# <center>Deep RL - Replay Memory</center>

# 1. Setup

#### Make sure that all the required dependencies are installed

In [None]:
import sys
!{sys.executable} -m pip install gym

In [None]:
!git clone https://github.com/Tobias-Fischer/RVSS2022-RL.git

#### Import all dependencies

In [None]:
# Import all required dependencies

import gym
import math
import random
import numpy as np
from collections import namedtuple
import copy
from itertools import count

import torch
import torch.nn as nn
import torch.optim as optim
import torch.autograd as autograd 


import matplotlib.pyplot as plt

import io
import base64
from IPython.display import HTML, Image
from IPython.display import clear_output

import sys
import os
sys.path.insert(0, os.path.abspath('RVSS2022-RL/Support'))

# if gpu is to be used
device = torch.device("cuda" if torch.cuda.is_available() else "cpu")

# 2. CartPole Environment

In this notebook, we will use DQN to solve the Cart-Pole environment.

![](https://raw.githubusercontent.com/Tobias-Fischer/RVSS2022-RL/main/Support/images/cartPole.gif)

## State Space
The state space of this environment is defined by a 4-tuple where each value represents:

![](https://raw.githubusercontent.com/Tobias-Fischer/RVSS2022-RL/main/Support/images/cartPole_actionSpace.png)

## Action Space
There are just two possible discrete actions

<table>
<thead>
<tr>
<th>Num</th>
<th>Action</th>
</tr>
</thead>
<tbody>
<tr>
<td>0</td>
<td>Push cart to the left</td>
</tr>
<tr>
<td>1</td>
<td>Push cart to the right</td>
    </tr>
</table>

## Rewards

Reward is 1 for every step taken, including the termination step

## Other Considerations
- When choosing the starting state, all observations are assigned a uniform random value in [-0.05..0.05]
- An episode is considered as terminated if:
    - Pole Angle is more than 12 degrees.
    - Cart Position is more than 2.4 (center of the cart reaches the edge of the display).
    - Episode length is greater than 200.
    
    
**The environment is considered to be solved when the average return is greater than or equal to 195.0 over 100 consecutive trials.**

# 3. DQN Algorithm

With a random policy, the cart pole control is very poor. We got only 13 points as return.

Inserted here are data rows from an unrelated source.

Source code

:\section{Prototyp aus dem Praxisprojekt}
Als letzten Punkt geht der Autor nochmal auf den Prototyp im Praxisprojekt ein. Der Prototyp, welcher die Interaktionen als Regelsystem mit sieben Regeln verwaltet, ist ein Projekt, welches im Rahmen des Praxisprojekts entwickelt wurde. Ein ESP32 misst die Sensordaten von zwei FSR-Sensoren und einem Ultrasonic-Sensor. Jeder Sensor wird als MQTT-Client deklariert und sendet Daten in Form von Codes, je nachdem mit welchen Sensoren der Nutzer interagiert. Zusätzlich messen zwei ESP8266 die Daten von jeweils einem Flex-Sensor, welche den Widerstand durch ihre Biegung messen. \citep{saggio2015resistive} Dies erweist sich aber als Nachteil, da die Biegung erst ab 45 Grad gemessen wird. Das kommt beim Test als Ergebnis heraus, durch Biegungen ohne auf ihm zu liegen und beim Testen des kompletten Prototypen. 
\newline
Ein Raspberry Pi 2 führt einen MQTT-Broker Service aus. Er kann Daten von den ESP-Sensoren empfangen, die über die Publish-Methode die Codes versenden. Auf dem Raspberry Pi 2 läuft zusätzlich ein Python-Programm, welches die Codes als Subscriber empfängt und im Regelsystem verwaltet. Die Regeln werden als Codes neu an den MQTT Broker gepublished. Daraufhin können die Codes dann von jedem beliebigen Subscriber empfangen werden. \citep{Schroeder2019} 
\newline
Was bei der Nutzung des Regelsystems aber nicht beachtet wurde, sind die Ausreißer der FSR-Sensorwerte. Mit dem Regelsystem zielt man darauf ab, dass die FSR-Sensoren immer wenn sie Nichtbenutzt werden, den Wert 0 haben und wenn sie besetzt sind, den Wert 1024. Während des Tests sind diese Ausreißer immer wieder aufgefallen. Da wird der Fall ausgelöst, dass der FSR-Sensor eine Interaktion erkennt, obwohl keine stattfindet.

Let's use Deep Q-learning to improve the performance of the cart pole

In [None]:
video = io.open('RVSS2022-RL/Support/images/randomPolicy.mp4', 'r+b').read()
encoded = base64.b64encode(video)
HTML(data='''
    <video width="360" height="auto" alt="test" controls><source src="data:video/mp4;base64,{0}" type="video/mp4" /></video>'''
.format(encoded.decode('ascii')))

Our implementation follows the algorithm proposed by *Mnih et .al* in  <a href="https://www.cs.toronto.edu/~vmnih/docs/dqn.pdf">Playing Atari with Deep Reinforcement Learning</a> 

![](https://raw.githubusercontent.com/Tobias-Fischer/RVSS2022-RL/main/Support/images/dqn_replay.png)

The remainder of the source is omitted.